Could Credit Card Surcharges Mean a Renaissance for Cash?

As part of a recent proposed settlement with credit card giants such as Visa and Mastercard, retailers will now be able to pass on the credit card surcharges [the charge incurred by the retailer when a transaction involves a credit card] to the customer.  The charges, usually 1-3%, used to be absorbed by businesses as operating costs.  Now it will be up to the discretion of the individual business owners whether they will decide to charge customers extra for using plastic.

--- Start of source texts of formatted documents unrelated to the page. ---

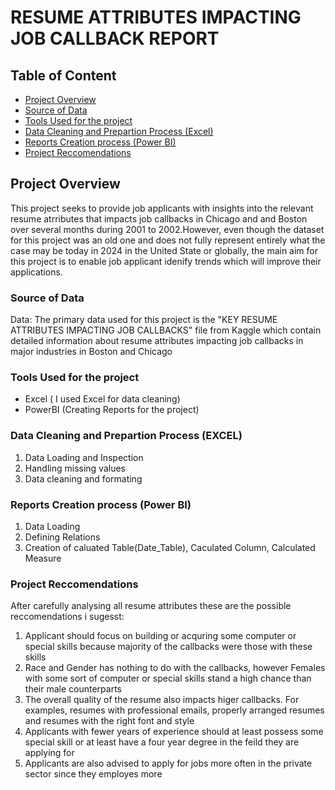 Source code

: # RESUME ATTRIBUTES IMPACTING JOB CALLBACK REPORT
## Table of Content

- [Project  Overview](#project-overview)
- [Source of Data](#source-of-data)
- [Tools Used for the project](#tools-used-for-the-project)
- [Data Cleaning and Prepartion Process (Excel)](#data-cleaning-and-prepartion-process-(Excel))
- [Reports Creation process  (Power BI) ](#reports-creation-process-(EDA))
- [Project Reccomendations](#project-recommendtions)
## Project  Overview

This project seeks to provide job applicants with insights into the relevant resume atrributes that impacts job callbacks in Chicago and and Boston over several months during 2001 to 2002.However, even though the dataset for this project was an old one and does not fully represent entirely what the case may be today in 2024 in the United State or globally, the main aim for this  project is to enable job applicant   idenify trends which will improve their applications.

### Source of Data
Data: The primary data used for this project is the "KEY RESUME ATTRIBUTES IMPACTING JOB CALLBACKS" file from Kaggle which contain detailed information about resume attributes impacting job callbacks in major industries in Boston and Chicago

### Tools Used for the project

- Excel ( I used Excel for data cleaning)
- PowerBI (Creating Reports for the project)

### Data Cleaning and Prepartion Process (EXCEL)
1. Data Loading and Inspection
2. Handling missing values
3. Data cleaning and formating

### Reports Creation process  (Power BI)
1. Data Loading
2. Defining Relations
3. Creation of caluated Table(Date_Table), Caculated Column, Calculated Measure

### Project Reccomendations
After carefully analysing all resume attributes these are the possible reccomendations i sugesst:
1.   Applicant should focus on building or acquring some computer or special skills because majority of the callbacks were those with these skills
2.  Race and Gender has nothing to do with the callbacks, however Females with some sort of computer or special skills stand a high chance than their male counterparts
3.  The overall quality of the resume also impacts higer callbacks. For examples, resumes with professional emails, properly arranged resumes and resumes with the right font and style
4.  Applicants with fewer years of experience should at least possess some special skill or at least have a four year degree in the feild they are applying for
5.   Applicants are also advised to apply for jobs more often in the private sector since they employes more



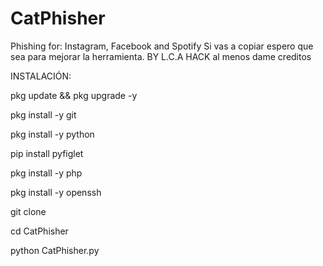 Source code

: # CatPhisher
Phishing for: Instagram, Facebook and Spotify
Si vas a copiar espero que sea para mejorar la herramienta.
BY L.C.A HACK
al menos dame creditos


INSTALACIÓN:

pkg update && pkg upgrade -y

pkg install -y git

pkg install -y python

pip install pyfiglet

pkg install -y php

pkg install -y openssh

git clone

cd CatPhisher

python CatPhisher.py
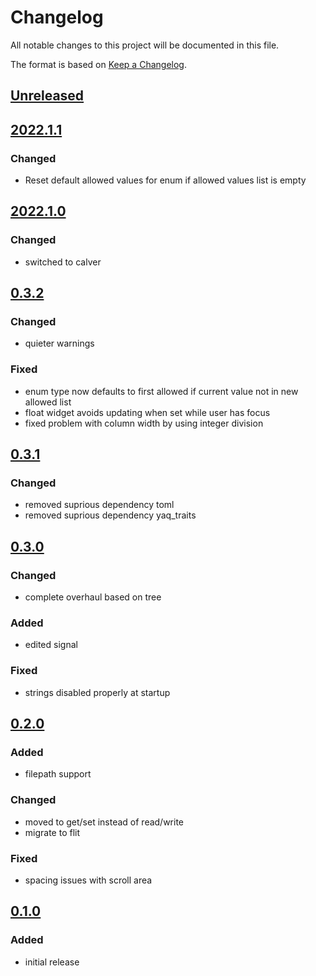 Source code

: # Changelog
All notable changes to this project will be documented in this file.

The format is based on [Keep a Changelog](https://keepachangelog.com/).

## [Unreleased]

## [2022.1.1]

### Changed
- Reset default allowed values for enum if allowed values list is empty

## [2022.1.0]

### Changed
- switched to calver

## [0.3.2]

### Changed
- quieter warnings

### Fixed
- enum type now defaults to first allowed if current value not in new allowed list
- float widget avoids updating when set while user has focus
- fixed problem with column width by using integer division

## [0.3.1]

### Changed
- removed suprious dependency toml
- removed suprious dependency yaq_traits

## [0.3.0]

### Changed
- complete overhaul based on tree

### Added
- edited signal

### Fixed
- strings disabled properly at startup

## [0.2.0]

### Added
- filepath support

### Changed
- moved to get/set instead of read/write
- migrate to flit

### Fixed
- spacing issues with scroll area

## [0.1.0]

### Added
- initial release

[Unreleased]: https://gitlab.com/yaq/qtypes/-/compare/v2022.1.1...main
[2022.1.1]: https://gitlab.com/yaq/qtypes/-/compare/v2022.1.0...v2022.1.1
[2022.1.0]: https://gitlab.com/yaq/qtypes/-/compare/v0.3.2...v2022.1.0
[0.3.2]: https://gitlab.com/yaq/qtypes/-/compare/v0.3.1...v0.3.2
[0.3.1]: https://gitlab.com/yaq/qtypes/-/compare/v0.3.0...v0.3.1
[0.3.0]: https://gitlab.com/yaq/qtypes/-/compare/v0.2.0...v0.3.0
[0.2.0]: https://gitlab.com/yaq/qtypes/-/compare/v0.1.0...v0.2.0
[0.1.0]: https://gitlab.com/yaq/qtypes/-/tags/v0.1.0
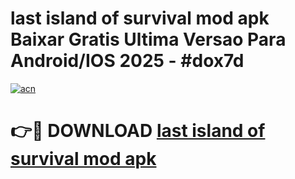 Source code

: # last island of survival mod apk Baixar Gratis Ultima Versao Para Android/IOS 2025 - #dox7d

[![acn](https://github.com/user-attachments/assets/0f9c940e-d8b0-45ae-aac7-cd30a18b3e1c)](https://app.mediaupload.pro?title=last_island_of_survival_mod_apk&ref=02M)

# 👉🔴 DOWNLOAD [last island of survival mod apk](https://app.mediaupload.pro?title=last_island_of_survival_mod_apk&ref=02M)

Although many store owners might not add the charges and continue to absorb the cost as a customer friendly measure, those who do will spark a change in how consumers think about credit cards.  Many consumers value the ease of credit card purchases over cash transactions, even for purchases for which they do not need to utilize the pay over time aspect.  However, it will be interesting to see whether they value this convenience at a now known and avoidable price, thus showing the elasticity of the price.  Price elasticity is an economic concept that analyzes the impact of price on demand for a good or service.  In this case, credit card usage has historically been high at a price to the consumer that is, or at least perceived to be, zero.  As the cost increases, usage will predictably drop, as some portion of the population finds the cost exceeds the benefit of the service.  The shiny new credit card might be put back into the cookie jar for “emergencies only,” while the dusty dollar bills or even the checkbook get to once again see the light of day.